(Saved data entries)

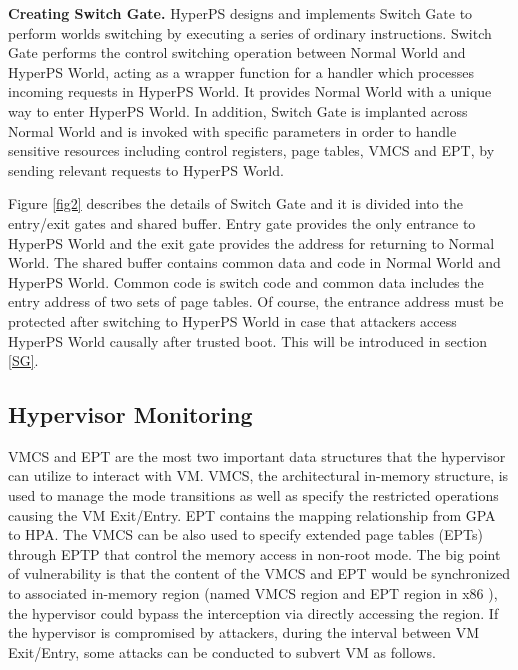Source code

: \documentclass[conference]{IEEEtran}
\begin{document}
\textbf{Creating Switch Gate.}
HyperPS designs and implements Switch Gate to perform worlds switching by executing a series of ordinary instructions.
Switch Gate performs the control switching operation between Normal World and HyperPS World, acting as a wrapper function for a handler which processes incoming requests in HyperPS World. It provides Normal World with a unique way to enter HyperPS World. In addition, Switch Gate is implanted across Normal World and is invoked with specific parameters in order to handle sensitive resources including control registers, page tables, VMCS and EPT, by sending relevant requests to HyperPS World.

Figure \ref{fig2} describes the details of Switch Gate and it is divided into the entry/exit gates and shared buffer.
Entry gate provides the only entrance to HyperPS World and the exit gate provides the address for returning to Normal World. The shared buffer contains common data and code in Normal World and HyperPS World. Common code is switch code and common data includes the entry address of two sets of page tables.
 Of course, the entrance address must be protected after switching to HyperPS World in case that attackers access HyperPS World causally after trusted boot. This will be introduced in section \ref{SG}.


\subsection{Hypervisor Monitoring}\label {interaction}

 VMCS and EPT are the most two important data structures that the hypervisor can utilize to interact with VM. %
VMCS, the architectural in-memory structure, is used to manage the mode transitions as well as specify the restricted operations causing the VM Exit/Entry. EPT contains the mapping relationship from GPA to HPA. The VMCS can be also used to specify extended page tables (EPTs) through EPTP that control the memory access in non-root mode.
The big point of vulnerability is that the content of the VMCS and EPT would be synchronized to associated in-memory region (named VMCS region and EPT region in x86 ), the hypervisor could bypass the interception via directly accessing the region.
If the hypervisor is compromised by attackers, during the interval between VM Exit/Entry, some attacks can be conducted to subvert VM as follows. 
\end{document}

● **Assignment**
If a line above contains the word "address", list it.

● **Answer to this problem**
Entry gate provides the only entrance to HyperPS World and the exit gate provides the address for returning to Normal World. The shared buffer contains common data and code in Normal World and HyperPS World. Common code is switch code and common data includes the entry address of two sets of page tables.
 Of course, the entrance address must be protected after switching to HyperPS World in case that attackers access HyperPS World causally after trusted boot. This will be introduced in section \ref{SG}.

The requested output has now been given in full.